→ SUPPLIED ENTRIES
= = = =

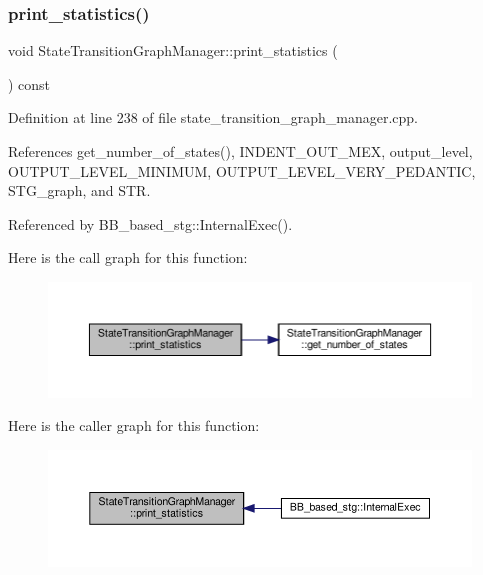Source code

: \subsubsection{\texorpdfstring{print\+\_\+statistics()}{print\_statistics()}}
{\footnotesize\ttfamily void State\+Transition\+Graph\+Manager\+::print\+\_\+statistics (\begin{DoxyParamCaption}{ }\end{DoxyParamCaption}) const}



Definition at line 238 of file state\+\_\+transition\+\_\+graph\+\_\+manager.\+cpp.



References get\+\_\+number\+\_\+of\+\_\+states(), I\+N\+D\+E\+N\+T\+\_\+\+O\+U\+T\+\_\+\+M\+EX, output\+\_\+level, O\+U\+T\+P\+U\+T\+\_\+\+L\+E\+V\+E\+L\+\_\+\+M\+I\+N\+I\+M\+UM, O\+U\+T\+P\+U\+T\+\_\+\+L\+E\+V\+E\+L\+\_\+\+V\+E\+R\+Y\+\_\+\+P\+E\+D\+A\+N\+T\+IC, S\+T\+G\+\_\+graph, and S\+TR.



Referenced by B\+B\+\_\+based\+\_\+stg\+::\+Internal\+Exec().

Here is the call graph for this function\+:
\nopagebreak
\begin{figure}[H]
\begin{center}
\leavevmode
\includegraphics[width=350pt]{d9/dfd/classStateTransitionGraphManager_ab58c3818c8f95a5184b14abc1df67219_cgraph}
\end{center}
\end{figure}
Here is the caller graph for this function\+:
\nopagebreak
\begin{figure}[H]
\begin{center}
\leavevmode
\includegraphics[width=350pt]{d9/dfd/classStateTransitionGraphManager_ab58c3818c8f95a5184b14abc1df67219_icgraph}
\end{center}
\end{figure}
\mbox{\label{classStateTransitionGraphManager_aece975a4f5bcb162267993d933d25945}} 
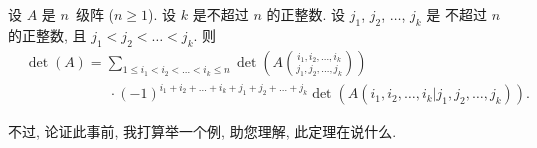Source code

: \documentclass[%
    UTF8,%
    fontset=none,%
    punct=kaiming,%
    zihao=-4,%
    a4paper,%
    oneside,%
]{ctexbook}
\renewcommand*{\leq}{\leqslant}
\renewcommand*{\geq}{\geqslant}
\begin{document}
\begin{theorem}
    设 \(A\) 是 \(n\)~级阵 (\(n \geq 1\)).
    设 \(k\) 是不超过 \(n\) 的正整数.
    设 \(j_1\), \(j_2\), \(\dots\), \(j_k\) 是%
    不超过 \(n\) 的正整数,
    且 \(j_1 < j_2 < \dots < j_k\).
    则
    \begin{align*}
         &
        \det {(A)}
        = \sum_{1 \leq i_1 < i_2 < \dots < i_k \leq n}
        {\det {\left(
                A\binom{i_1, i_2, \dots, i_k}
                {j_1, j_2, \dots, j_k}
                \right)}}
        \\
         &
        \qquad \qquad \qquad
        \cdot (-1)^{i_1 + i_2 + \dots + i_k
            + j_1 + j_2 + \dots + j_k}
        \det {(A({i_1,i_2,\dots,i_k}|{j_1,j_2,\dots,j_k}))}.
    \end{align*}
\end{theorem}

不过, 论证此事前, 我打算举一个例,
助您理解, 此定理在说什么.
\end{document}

= = = =

Among the lines above, please find those with "renewcommand" and copy them.

→ SOLUTION FOR THIS EXERCISE
\renewcommand*{\leq}{\leqslant}
\renewcommand*{\geq}{\geqslant}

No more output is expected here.